Another tricky thing to get right was the memory allocation. My first attempt just used malloc() and free() to allocate and deallocate memory for the grids. However, the way grids are used is that we allocate a whole bunch of them and then deallocate most of them. However, they are quite small and the ones that don't get deallocated are spread throughout memory. This means that very little memory can be reclaimed by the operating system, since nearly every memory page has at least one remaining block (or part of one) on it.
The problem here is that the malloc()/free() interface assumes that a block, once allocated, never moves. However, grids turn out to be quite easy to move compared to general data structures. This is because the grid tree is only modified by one thread at once (it must be, since modifying it can invalidate any part of it) and also because we know where all the grid pointers are (we have to for split and consolidate operations). Only a dozen or so different grid sizes are currently used in practice, so it's quite practical to have a separate heap for each possible grid size. If all the objects in a heap are the same size, there's an extremely simple compaction algorithm - whenever we delete an item, just move the highest item in the heap down into the newly free space. So a heap consists of a singly-linked list of items. These are allocated in chunks of about 1Mb. Each chunk is contiguous region of memory, but chunks within a heap don't have to be contiguous. This allows the heaps to interleave and make the best use of scarce (on 32-bit machines) address space.
Sounds simple enough but again there turned out to be complications. Now it's not just split and consolidate that can invalidate grid pointers - now deleting a grid can also invalidate grid pointers. This means more recursive algorithms that need to be made iterative (such as deleting an entire subtree) and certain operations need to be done in a very specific order to avoid keeping more grid pointers around than are necessary. I now understand why such techniques are so rarely used - they're really difficult to get right. I do think that a general garbage-collected heap would be slower and use more memory than this special purpose allocator, but I'm not sure if difference would be large enough to make all this effort worth it. Perhaps someone will port my code to a garbage-collected language so the performance can be compared.

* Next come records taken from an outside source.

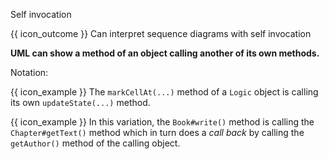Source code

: <span id="title">Self invocation</span>

<span id="prereqs"></span>

<span id="outcomes">{{ icon_outcome }} Can interpret sequence diagrams with self invocation</span>

<div id="body">

**UML can show a method of an object calling another of its own methods.**

Notation:

<pic eager src="{{baseUrl}}/uml/sequenceDiagrams/selfInvocation/images/notation.png" height="120" />
<p/>

<box>

{{ icon_example }} The `markCellAt(...)` method of a `Logic` object is calling its own `updateState(...)` method.

<pic eager src="{{baseUrl}}/uml/sequenceDiagrams/selfInvocation/images/logic.png" height="100" />
<p/>

{{ icon_example }} In this variation, the `Book#write()` method is calling the `Chapter#getText()` method which in turn does a _call back_ by calling the `getAuthor()` method of the calling object.

<pic eager src="{{baseUrl}}/uml/sequenceDiagrams/selfInvocation/images/callBack.png" height="150" />
<p/>

</box>

</div>

<div id="extras">
</div>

I'd like to be able to add some kind of sound output to my fractal program. What I'd like to do is generate a click every time a point is completed. So, when it's working on a difficult area it would emit a clicking sound but when it's finishing a lot of points it would generate white noise. The principle is very similar to that of a geiger counter's audio output.
This is trivial to do under DOS, but in Windows it is surprisingly difficult. Ideally we want to generate a waveform at 44.1KHz. When we finish a point, we flip the current sample in the audio buffer between its maximum and minimum positions. The problem is determining what the current sample should be (or, alternatively, moving a pointer to the next sample 44,100 times per second). What we need is a high-resolution timer, but none of the high-resolution timers seem to be particularly reliable. timeGetTime() is too low-resolution. QueryPerformanceCounter() has bugs on some systems which cause it to skip backwards and forwards a few seconds on occasion. The RDTSC CPU instruction isn't guaranteed to be synchronized between CPUs, and its count rate may vary due to power saving features on some CPUs. Another possibility is reading the playback cursor position from DirectSound, but that is unreliable on OSes before Vista.
What I may end up doing is faking it - measure the average number of blocks completed over some small period of time and use that to generate the clicks via a Poisson distribution.